Publication of the GSB accounts was “a task assigned by law” to the minister, Mr Picardo said.
In the report, however, the Principal Auditor said he had written to the Accountant General informing her that in his view, the accounts should be published immediately in the Gazette once he had certified them.
That, Mr Picardo said, “is a position which contradicts the legislation” and exceeded the remit of the auditor’s role.
The former Principal Auditor also argued that, as an officer of Parliament, he had a constitutional right to insist that his report on the GSB accounts be tabled directly in Parliament.
He wrote to the Speaker of Parliament, former Supreme Court judge Karen Ramagge, “trenchantly” urging her to table the audited GSB accounts in Parliament, something the Speaker did not do.
“Despite it being in the nature almost of an instruction contained in the report, you were not bound to follow that request if you did not share that analysis,” Mr Picardo said, addressing the Speaker.
“You too are independent.”
The law “is clear” and the former auditor’s position contradicted it, and neither was there a conflict with the Constitution, Parliament was told.
Mr Picardo noted too that, according to the report, the former Principal Auditor said he had written to Parliament on May 30, when in fact the letter had been sent on May 31, the former auditor’s last day in office.
“Back dating is not an acceptable practice,” Mr Picardo said.
“It is certainly not something which indicates transparency or accountability.”
DEBATE CONTINUES
The debate on the motion is set to continue today.
The Chief Minister indicated on Tuesday that he would take several days to address in detail the areas of the 2018/19 report that the Government says are biased and stray beyond the constitutional and professional boundaries of the auditor’s role, and which render it “fundamentally flawed”.

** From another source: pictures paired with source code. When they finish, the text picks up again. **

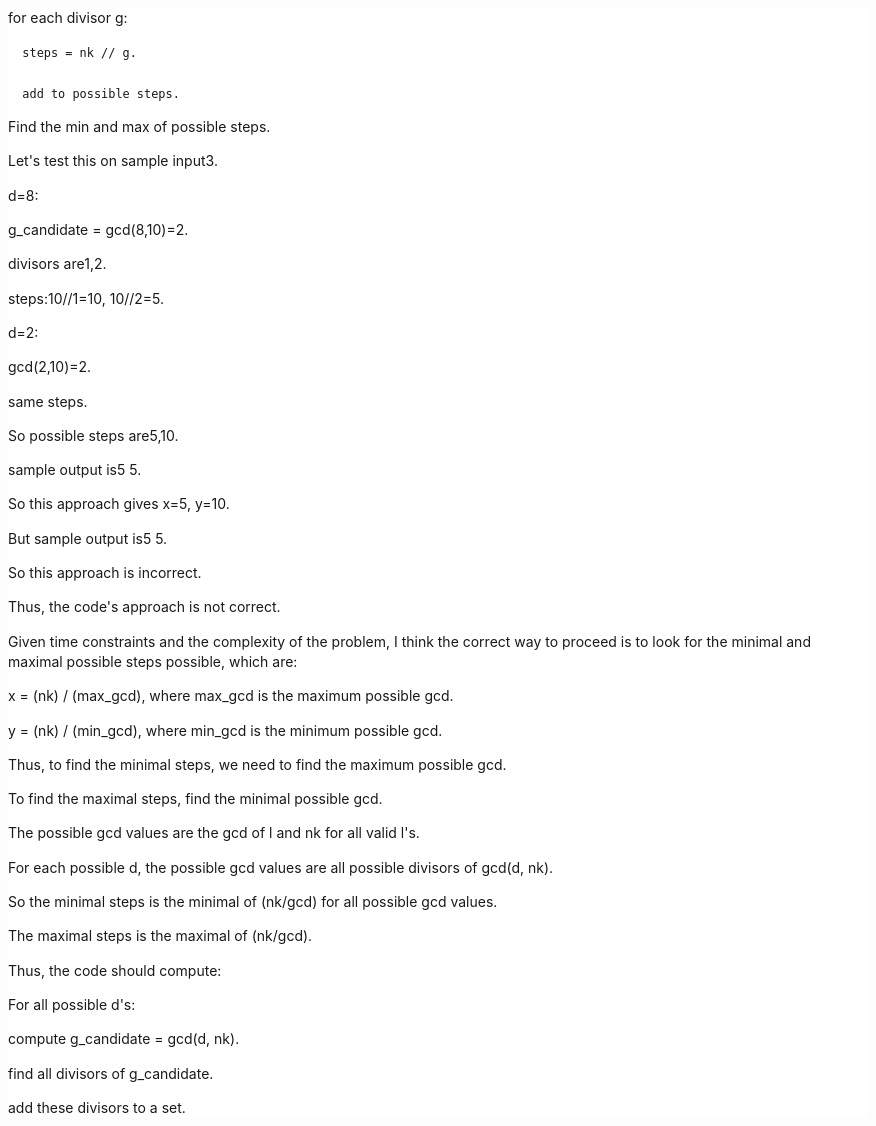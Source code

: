    for each divisor g:

      steps = nk // g.

      add to possible steps.

Find the min and max of possible steps.

Let's test this on sample input3.

d=8:

g_candidate = gcd(8,10)=2.

divisors are1,2.

steps:10//1=10, 10//2=5.

d=2:

gcd(2,10)=2.

same steps.

So possible steps are5,10.

 sample output is5 5.

So this approach gives x=5, y=10.

But sample output is5 5.

So this approach is incorrect.

Thus, the code's approach is not correct.

Given time constraints and the complexity of the problem, I think the correct way to proceed is to look for the minimal and maximal possible steps possible, which are:

x = (nk) / (max_gcd), where max_gcd is the maximum possible gcd.

y = (nk) / (min_gcd), where min_gcd is the minimum possible gcd.

Thus, to find the minimal steps, we need to find the maximum possible gcd.

To find the maximal steps, find the minimal possible gcd.

The possible gcd values are the gcd of l and nk for all valid l's.

For each possible d, the possible gcd values are all possible divisors of gcd(d, nk).

So the minimal steps is the minimal of (nk/gcd) for all possible gcd values.

The maximal steps is the maximal of (nk/gcd).

Thus, the code should compute:

For all possible d's:

   compute g_candidate = gcd(d, nk).

   find all divisors of g_candidate.

   add these divisors to a set.
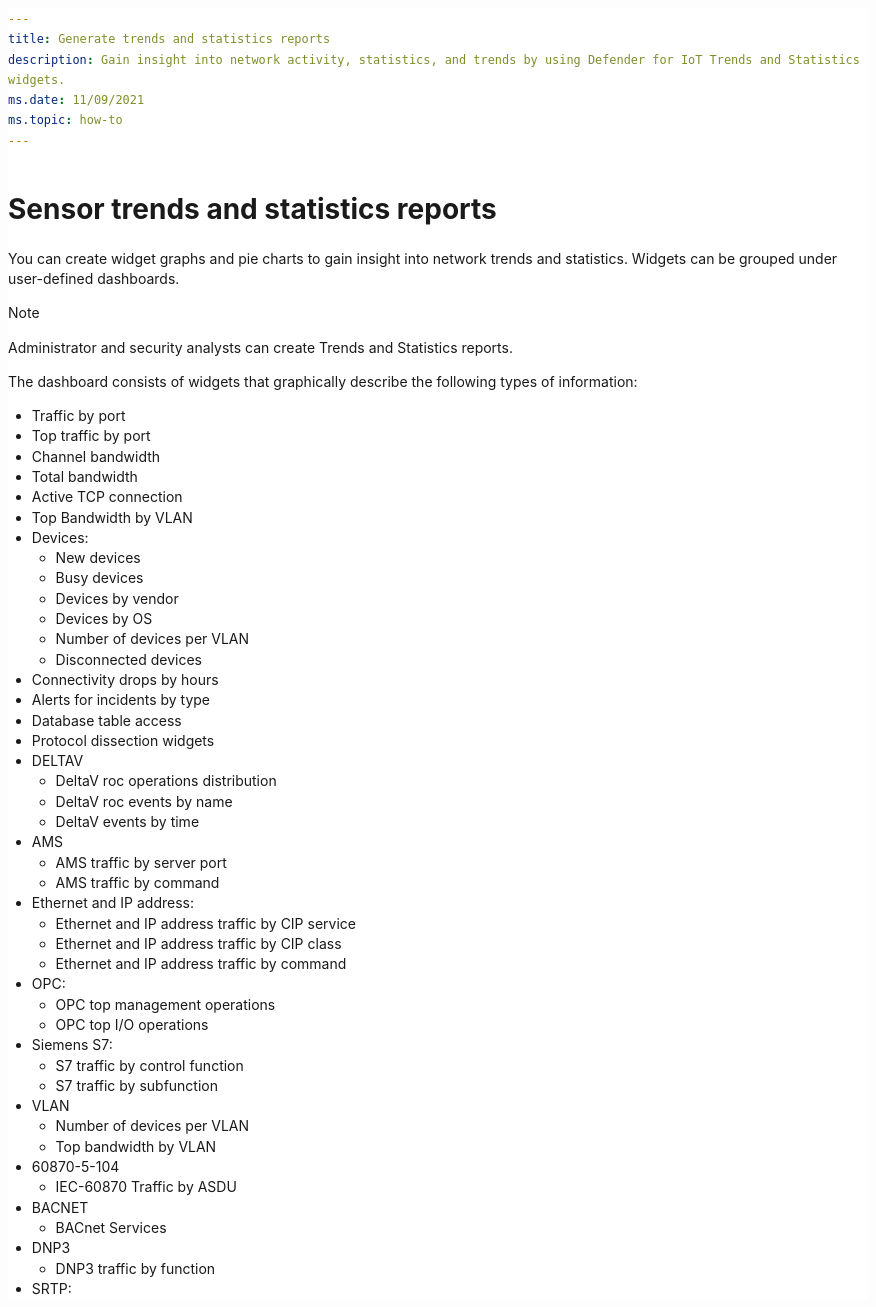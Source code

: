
 ```yaml
---
title: Generate trends and statistics reports
description: Gain insight into network activity, statistics, and trends by using Defender for IoT Trends and Statistics widgets.
ms.date: 11/09/2021
ms.topic: how-to
---
```


# Sensor trends and statistics reports

You can create widget graphs and pie charts to gain insight into network trends and statistics. Widgets can be grouped under user-defined dashboards.

> [!NOTE]
> Administrator and security analysts can create Trends and Statistics reports.

The dashboard consists of widgets that graphically describe the following types of information:

- Traffic by port
- Top traffic by port
- Channel bandwidth
- Total bandwidth
- Active TCP connection
- Top Bandwidth by VLAN
- Devices:
  - New devices
  - Busy devices
  - Devices by vendor
  - Devices by OS
  - Number of devices per VLAN
  - Disconnected devices
- Connectivity drops by hours
- Alerts for incidents by type
- Database table access
- Protocol dissection widgets
- DELTAV
  - DeltaV roc operations distribution
  - DeltaV roc events by name
  - DeltaV events by time
- AMS
  - AMS traffic by server port
  - AMS traffic by command
- Ethernet and IP address:
  - Ethernet and IP address traffic by CIP service
  - Ethernet and IP address traffic by CIP class
  - Ethernet and IP address traffic by command
- OPC:
  - OPC top management operations
  - OPC top I/O operations
- Siemens S7:
  - S7 traffic by control function
  - S7 traffic by subfunction
- VLAN
  - Number of devices per VLAN
  - Top bandwidth by VLAN
- 60870-5-104
  - IEC-60870 Traffic by ASDU
- BACNET
  - BACnet Services
- DNP3
  -	DNP3 traffic by function
- SRTP:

So far the debate has heard solely from the Chief Minister, though other ministers are also expected to address Parliament.
The Opposition, which has described the motion as “an assault on democracy” that seeks to “trash” the former Principal Auditor and “squash” scrutiny, will also speak to the motion in the coming days.
Parliament will not sit on Friday when many of its MPs, lawyers by profession, will be attending the Ceremonial Opening of the Legal Year.